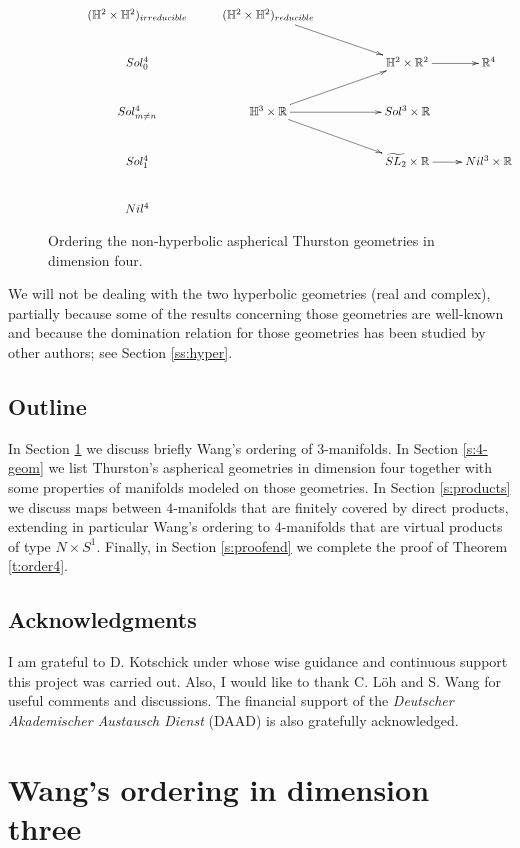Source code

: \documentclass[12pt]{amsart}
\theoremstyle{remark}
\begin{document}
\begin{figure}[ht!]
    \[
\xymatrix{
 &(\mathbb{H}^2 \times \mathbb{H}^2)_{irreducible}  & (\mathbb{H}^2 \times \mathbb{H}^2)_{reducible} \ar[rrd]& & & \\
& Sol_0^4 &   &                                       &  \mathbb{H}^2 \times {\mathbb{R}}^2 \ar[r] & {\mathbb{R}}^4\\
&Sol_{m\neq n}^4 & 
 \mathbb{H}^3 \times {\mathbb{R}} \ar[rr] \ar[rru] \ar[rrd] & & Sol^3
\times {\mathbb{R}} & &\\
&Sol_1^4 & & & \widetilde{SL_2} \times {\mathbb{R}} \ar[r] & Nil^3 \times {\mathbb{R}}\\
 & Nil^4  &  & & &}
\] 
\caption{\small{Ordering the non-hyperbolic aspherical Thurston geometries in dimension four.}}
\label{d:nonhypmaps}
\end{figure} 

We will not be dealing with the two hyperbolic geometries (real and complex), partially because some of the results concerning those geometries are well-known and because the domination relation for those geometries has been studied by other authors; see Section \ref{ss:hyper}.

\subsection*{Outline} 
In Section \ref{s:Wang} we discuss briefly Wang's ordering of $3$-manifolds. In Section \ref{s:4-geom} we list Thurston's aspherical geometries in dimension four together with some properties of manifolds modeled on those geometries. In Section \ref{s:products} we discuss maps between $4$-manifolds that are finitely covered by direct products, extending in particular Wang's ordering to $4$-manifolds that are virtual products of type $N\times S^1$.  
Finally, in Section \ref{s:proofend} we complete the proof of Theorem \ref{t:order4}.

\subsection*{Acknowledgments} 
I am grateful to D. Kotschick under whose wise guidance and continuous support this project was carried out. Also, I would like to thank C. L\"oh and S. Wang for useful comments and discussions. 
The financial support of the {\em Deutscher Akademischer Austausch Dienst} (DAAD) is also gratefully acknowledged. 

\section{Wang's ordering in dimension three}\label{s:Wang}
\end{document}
---
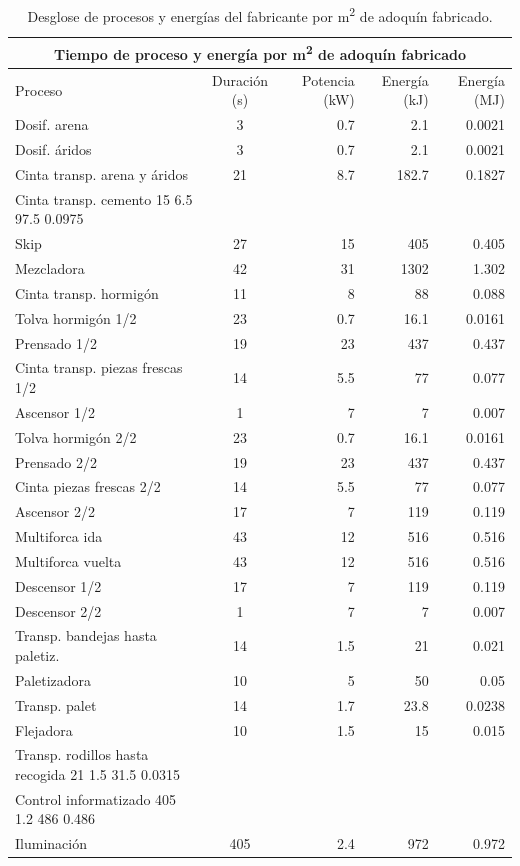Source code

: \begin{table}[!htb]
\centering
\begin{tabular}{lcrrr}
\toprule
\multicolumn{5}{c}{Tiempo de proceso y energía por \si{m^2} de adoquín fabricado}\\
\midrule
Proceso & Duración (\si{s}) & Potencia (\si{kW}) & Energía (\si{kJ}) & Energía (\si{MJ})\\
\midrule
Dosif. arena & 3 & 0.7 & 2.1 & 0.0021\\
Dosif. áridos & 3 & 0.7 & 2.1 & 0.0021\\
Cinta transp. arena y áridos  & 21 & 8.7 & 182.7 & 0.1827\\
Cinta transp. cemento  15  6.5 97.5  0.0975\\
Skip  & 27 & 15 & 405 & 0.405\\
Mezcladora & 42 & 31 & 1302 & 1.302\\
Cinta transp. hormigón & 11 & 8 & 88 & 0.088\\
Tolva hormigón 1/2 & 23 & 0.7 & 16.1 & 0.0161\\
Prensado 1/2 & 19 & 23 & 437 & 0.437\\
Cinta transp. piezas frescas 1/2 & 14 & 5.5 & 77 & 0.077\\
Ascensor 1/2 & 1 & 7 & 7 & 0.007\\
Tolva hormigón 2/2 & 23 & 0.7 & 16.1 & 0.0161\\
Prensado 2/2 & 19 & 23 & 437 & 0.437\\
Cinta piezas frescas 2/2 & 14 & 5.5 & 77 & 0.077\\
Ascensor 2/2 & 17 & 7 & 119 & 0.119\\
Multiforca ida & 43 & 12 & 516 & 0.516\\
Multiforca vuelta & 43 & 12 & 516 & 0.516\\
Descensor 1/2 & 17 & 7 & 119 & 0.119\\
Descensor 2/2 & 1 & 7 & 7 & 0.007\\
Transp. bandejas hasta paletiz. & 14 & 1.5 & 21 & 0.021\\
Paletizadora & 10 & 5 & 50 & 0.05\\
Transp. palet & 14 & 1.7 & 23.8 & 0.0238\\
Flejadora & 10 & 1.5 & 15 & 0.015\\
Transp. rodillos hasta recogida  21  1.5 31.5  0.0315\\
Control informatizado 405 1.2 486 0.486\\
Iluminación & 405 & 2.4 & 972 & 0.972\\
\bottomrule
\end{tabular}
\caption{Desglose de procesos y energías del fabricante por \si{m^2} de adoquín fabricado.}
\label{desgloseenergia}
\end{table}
...
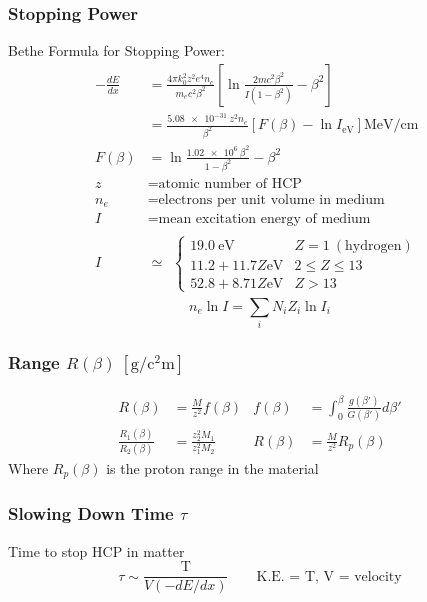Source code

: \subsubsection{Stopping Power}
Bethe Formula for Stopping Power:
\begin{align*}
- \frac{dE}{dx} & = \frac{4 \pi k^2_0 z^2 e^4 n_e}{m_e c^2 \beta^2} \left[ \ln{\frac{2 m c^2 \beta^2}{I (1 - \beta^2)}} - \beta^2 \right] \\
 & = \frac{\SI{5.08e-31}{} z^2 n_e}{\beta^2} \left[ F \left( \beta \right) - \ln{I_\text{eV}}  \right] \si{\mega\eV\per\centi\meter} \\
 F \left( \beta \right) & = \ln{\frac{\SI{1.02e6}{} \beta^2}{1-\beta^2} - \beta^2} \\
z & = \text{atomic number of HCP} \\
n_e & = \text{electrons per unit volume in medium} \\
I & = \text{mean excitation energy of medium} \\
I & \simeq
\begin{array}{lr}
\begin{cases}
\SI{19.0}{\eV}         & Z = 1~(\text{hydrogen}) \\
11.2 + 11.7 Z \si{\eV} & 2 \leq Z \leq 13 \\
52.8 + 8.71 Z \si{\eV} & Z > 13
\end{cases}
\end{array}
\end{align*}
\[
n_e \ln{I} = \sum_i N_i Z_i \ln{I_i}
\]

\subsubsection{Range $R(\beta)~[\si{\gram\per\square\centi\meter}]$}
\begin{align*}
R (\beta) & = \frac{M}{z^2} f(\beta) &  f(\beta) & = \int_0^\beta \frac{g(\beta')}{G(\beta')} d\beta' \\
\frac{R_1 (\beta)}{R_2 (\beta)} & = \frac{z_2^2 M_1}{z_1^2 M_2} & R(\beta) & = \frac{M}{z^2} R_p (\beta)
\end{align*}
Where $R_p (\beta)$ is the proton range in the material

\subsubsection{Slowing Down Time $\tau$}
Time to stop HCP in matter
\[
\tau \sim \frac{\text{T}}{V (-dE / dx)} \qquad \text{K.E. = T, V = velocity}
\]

▶ [WORK TO COMPLETE]:
What are the lines of the data above that include the string "áridos"? Copy them.

▶ [EXERCISE RESULT]:
Dosif. áridos & 3 & 0.7 & 2.1 & 0.0021\\
Cinta transp. arena y áridos  & 21 & 8.7 & 182.7 & 0.1827\\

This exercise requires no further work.